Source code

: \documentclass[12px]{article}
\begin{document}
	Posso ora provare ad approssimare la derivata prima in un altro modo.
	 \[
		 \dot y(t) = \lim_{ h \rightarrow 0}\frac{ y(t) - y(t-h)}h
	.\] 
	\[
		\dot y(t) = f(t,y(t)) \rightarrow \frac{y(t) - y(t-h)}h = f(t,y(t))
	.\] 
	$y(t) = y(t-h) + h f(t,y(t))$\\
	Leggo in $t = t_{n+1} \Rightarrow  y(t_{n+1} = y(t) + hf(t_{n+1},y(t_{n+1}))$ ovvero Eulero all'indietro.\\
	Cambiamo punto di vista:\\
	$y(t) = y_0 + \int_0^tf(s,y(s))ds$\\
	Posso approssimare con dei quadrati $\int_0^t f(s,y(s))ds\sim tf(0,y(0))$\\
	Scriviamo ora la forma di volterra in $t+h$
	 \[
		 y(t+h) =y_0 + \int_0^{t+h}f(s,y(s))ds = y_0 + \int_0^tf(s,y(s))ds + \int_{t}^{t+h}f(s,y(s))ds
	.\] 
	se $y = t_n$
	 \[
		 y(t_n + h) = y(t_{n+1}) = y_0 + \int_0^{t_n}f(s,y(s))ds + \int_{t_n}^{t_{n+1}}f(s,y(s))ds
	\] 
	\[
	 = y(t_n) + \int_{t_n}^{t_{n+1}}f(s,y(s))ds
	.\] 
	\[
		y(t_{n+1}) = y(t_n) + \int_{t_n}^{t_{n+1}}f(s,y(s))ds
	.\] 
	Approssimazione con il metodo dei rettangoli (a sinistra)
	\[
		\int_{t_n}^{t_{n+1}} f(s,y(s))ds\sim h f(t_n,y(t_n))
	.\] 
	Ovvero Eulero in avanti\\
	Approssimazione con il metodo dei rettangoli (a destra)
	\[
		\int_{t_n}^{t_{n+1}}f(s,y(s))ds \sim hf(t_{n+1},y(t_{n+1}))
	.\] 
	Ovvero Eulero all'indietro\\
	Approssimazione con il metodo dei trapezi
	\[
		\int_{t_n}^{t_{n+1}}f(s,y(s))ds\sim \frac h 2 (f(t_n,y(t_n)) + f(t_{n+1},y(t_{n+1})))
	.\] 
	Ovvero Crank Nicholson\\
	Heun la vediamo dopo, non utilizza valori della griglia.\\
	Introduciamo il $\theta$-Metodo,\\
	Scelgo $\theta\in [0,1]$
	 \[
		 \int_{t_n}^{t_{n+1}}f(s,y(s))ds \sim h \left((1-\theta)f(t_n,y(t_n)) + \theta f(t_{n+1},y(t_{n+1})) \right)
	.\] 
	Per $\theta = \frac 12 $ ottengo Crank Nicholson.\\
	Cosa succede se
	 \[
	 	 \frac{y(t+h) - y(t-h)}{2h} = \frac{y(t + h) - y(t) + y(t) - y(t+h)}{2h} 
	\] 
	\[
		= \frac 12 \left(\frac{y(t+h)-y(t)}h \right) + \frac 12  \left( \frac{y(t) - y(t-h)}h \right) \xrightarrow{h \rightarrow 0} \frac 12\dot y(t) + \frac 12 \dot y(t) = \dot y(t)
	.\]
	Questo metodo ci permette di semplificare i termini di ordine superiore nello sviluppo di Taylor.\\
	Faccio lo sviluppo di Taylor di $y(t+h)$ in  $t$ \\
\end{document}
--
_Required work_
Copy each line of the entries that includes the word "approssimare".

_Response to the task_
	Posso ora provare ad approssimare la derivata prima in un altro modo.
	Posso approssimare con dei quadrati $\int_0^t f(s,y(s))ds\sim tf(0,y(0))$\\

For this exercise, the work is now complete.